Task prompt: Give, as a bare number, the count of lines below that contain "examiner".

Collected data:
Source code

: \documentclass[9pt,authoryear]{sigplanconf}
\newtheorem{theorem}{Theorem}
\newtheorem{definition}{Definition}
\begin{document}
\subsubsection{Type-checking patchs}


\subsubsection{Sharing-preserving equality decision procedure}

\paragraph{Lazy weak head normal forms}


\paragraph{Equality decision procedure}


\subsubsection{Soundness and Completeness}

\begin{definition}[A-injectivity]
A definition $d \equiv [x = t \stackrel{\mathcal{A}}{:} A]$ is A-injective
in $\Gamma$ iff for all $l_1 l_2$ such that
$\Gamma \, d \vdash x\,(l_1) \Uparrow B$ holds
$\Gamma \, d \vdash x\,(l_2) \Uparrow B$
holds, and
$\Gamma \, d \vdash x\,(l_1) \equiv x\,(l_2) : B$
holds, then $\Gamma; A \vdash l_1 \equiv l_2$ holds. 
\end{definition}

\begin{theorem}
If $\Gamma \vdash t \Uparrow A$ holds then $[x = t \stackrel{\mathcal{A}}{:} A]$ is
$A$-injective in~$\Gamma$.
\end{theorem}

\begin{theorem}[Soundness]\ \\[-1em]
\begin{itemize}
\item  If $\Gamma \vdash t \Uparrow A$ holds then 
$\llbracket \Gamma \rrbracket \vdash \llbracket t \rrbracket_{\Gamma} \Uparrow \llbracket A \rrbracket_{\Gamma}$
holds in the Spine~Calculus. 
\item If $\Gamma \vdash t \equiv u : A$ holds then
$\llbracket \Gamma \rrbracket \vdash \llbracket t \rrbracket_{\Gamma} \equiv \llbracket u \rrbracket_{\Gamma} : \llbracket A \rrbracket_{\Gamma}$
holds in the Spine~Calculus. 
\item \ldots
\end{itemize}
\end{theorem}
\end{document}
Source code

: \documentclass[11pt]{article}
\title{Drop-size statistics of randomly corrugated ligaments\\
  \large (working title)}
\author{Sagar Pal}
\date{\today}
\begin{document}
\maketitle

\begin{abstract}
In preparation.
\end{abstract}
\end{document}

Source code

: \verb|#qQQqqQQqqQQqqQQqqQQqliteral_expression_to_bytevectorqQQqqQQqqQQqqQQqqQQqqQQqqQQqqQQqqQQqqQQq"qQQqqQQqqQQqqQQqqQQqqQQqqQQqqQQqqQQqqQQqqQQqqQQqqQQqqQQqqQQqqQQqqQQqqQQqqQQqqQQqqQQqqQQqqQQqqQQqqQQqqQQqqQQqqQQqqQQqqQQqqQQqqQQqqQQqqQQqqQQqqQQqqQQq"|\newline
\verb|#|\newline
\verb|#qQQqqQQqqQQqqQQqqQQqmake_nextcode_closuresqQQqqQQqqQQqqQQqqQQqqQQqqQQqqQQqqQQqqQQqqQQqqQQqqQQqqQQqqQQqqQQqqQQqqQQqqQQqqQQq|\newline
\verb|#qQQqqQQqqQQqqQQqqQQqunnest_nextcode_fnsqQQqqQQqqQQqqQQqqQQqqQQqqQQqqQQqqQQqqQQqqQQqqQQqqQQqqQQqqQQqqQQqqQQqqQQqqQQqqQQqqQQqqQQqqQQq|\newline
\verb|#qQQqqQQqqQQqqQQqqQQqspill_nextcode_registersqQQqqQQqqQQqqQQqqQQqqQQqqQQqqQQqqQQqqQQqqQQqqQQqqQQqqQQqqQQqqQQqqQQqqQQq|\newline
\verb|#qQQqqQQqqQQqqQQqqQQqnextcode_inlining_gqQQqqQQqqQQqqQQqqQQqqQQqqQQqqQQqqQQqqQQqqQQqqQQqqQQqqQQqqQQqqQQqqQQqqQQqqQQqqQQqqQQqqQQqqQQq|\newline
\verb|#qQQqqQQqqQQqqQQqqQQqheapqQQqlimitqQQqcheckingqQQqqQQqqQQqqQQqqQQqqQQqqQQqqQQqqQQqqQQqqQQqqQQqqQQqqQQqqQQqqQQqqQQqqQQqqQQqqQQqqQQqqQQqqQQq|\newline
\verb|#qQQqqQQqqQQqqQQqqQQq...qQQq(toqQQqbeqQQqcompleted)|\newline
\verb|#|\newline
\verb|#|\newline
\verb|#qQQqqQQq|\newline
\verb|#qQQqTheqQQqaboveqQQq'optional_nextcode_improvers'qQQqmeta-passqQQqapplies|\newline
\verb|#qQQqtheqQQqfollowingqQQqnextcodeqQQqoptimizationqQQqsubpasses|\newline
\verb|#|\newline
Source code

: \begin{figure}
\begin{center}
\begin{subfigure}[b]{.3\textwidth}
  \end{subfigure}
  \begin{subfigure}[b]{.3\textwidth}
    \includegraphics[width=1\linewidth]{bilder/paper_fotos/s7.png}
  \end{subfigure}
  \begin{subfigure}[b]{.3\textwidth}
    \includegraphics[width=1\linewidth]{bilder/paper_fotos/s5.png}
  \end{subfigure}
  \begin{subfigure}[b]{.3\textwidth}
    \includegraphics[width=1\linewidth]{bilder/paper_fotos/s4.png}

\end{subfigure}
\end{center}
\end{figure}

...

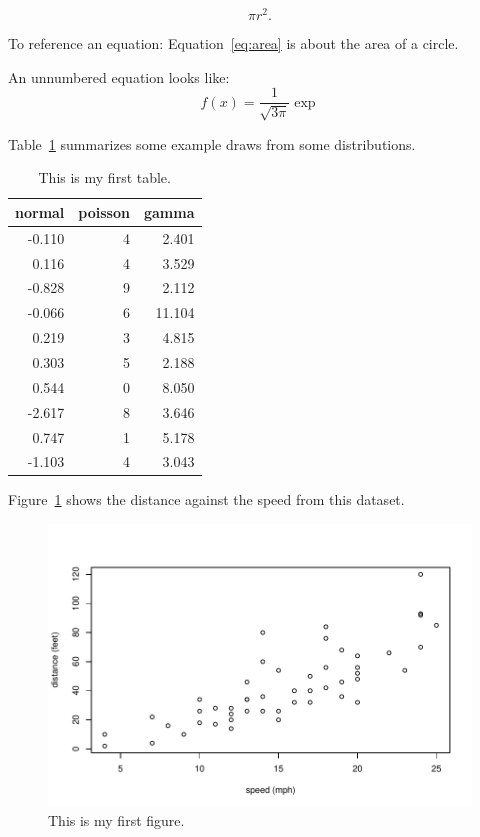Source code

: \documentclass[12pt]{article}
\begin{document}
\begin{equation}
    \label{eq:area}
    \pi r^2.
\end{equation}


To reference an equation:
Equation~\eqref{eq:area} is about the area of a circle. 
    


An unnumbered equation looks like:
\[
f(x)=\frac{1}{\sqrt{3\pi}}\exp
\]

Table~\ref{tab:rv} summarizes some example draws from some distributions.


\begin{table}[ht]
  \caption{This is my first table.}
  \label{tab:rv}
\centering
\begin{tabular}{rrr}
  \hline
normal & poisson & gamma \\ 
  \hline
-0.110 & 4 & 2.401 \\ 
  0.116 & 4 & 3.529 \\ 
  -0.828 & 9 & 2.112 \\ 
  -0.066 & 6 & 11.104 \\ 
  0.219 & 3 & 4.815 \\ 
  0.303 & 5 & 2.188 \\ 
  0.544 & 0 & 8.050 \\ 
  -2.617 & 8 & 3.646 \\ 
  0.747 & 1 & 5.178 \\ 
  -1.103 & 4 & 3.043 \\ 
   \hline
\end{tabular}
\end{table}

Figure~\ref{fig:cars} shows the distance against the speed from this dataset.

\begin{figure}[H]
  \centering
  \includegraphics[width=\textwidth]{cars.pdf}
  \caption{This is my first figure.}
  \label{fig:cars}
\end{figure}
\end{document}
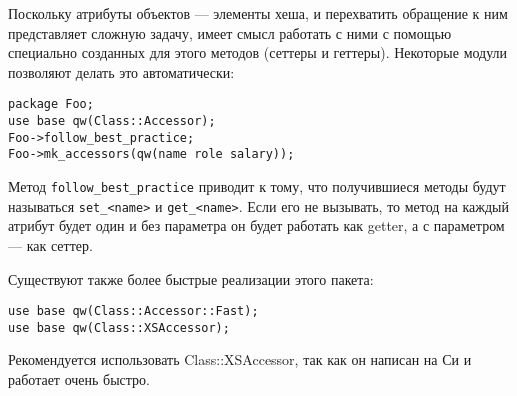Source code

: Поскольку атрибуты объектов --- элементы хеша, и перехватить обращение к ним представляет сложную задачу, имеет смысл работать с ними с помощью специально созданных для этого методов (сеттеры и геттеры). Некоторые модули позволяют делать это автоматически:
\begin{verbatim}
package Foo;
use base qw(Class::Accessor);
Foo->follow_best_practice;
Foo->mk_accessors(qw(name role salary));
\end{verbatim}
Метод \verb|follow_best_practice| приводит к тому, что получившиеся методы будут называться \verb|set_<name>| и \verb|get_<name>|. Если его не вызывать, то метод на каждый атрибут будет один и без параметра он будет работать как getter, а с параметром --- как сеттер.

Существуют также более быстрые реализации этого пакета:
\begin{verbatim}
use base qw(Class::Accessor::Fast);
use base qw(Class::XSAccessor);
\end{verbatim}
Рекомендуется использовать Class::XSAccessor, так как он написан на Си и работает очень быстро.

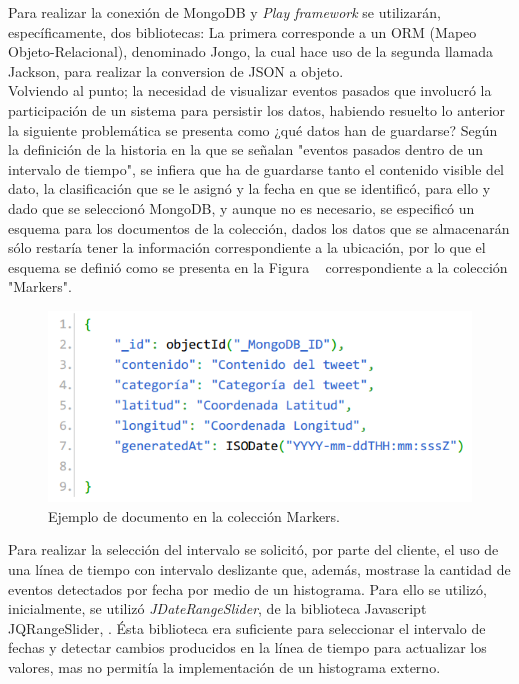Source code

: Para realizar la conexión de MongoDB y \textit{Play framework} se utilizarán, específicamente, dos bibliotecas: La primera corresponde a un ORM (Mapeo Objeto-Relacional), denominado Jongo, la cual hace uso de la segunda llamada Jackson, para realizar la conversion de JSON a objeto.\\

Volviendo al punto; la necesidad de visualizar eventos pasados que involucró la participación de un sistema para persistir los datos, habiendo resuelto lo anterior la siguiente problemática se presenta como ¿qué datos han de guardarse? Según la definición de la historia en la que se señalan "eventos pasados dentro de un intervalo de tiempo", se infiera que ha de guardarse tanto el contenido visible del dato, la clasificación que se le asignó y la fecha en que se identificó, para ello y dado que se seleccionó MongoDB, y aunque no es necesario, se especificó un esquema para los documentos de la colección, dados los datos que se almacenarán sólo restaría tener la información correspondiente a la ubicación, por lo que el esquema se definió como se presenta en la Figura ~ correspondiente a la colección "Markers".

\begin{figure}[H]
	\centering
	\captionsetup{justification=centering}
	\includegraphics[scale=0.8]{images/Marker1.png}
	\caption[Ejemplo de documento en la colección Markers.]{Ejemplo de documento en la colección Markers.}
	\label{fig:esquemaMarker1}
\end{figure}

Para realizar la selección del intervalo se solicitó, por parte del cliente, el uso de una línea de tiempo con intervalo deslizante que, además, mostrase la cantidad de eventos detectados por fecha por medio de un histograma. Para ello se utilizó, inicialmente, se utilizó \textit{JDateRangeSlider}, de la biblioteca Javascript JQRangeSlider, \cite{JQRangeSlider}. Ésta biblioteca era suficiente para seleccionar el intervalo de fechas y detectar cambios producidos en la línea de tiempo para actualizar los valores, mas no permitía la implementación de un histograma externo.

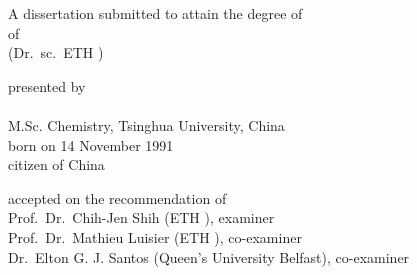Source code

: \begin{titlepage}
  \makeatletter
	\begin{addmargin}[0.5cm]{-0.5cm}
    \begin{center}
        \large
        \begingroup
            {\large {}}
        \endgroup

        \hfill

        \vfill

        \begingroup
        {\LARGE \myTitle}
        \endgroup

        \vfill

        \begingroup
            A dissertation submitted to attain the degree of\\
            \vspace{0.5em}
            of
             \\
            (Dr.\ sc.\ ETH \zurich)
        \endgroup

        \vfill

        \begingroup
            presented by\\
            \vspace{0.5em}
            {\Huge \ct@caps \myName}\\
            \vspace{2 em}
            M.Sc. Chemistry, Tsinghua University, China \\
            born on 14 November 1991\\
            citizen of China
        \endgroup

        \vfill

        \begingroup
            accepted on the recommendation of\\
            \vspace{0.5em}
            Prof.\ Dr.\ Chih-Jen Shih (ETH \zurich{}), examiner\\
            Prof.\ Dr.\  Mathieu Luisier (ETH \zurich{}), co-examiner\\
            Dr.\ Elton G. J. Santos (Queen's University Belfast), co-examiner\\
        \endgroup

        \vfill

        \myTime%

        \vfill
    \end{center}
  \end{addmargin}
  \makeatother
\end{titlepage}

--

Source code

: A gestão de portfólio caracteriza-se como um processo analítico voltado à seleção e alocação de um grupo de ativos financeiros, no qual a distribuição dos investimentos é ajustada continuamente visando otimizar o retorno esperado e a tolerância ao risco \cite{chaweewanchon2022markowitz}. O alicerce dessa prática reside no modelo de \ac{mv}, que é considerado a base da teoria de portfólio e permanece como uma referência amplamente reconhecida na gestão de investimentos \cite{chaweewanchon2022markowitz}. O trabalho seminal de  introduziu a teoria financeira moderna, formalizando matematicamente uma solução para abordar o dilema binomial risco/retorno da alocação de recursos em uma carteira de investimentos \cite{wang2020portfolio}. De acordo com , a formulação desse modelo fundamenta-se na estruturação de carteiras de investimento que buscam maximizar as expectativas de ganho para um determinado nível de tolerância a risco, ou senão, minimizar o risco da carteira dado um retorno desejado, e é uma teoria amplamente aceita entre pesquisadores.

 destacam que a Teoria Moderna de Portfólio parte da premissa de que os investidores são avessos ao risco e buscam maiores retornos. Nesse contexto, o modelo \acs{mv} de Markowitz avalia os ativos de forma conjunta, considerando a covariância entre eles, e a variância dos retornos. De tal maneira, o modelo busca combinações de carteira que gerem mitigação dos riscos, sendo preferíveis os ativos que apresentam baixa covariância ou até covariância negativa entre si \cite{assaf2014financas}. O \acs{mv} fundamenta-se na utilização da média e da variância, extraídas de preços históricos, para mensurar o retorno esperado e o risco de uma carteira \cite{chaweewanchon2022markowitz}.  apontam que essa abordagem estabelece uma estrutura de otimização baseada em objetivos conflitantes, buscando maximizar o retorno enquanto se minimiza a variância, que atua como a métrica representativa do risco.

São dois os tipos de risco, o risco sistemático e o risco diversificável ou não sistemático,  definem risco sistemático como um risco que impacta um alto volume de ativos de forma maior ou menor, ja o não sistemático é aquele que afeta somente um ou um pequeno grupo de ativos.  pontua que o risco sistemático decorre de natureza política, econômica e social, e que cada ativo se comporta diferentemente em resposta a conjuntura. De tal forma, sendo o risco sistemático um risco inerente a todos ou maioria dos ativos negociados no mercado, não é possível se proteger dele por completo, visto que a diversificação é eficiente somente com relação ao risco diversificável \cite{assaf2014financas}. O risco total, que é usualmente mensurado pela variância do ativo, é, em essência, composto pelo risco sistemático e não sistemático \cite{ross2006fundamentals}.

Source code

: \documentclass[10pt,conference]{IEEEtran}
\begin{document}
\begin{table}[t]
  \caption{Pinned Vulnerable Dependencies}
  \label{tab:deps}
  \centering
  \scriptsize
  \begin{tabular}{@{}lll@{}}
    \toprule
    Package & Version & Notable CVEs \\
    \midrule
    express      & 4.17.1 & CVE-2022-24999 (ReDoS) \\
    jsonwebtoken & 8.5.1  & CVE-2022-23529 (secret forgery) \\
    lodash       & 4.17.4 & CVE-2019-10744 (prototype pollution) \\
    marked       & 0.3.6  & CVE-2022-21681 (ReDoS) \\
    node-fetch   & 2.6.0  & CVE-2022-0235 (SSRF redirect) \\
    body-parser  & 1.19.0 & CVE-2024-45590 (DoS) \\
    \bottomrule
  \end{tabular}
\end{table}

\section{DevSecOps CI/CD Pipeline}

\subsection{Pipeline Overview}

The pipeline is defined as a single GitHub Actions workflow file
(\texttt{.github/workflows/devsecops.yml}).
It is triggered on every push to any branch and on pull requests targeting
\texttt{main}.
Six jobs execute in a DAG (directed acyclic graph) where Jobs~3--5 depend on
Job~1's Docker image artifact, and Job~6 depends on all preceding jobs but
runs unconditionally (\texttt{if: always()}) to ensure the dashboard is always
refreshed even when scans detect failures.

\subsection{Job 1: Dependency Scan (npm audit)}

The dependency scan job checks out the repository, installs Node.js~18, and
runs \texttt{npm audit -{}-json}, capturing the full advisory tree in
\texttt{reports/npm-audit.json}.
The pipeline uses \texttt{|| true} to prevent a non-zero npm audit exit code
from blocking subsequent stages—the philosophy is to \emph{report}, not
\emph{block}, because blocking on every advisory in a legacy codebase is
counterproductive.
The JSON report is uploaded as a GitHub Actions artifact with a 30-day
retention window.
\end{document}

Exercise answer: 3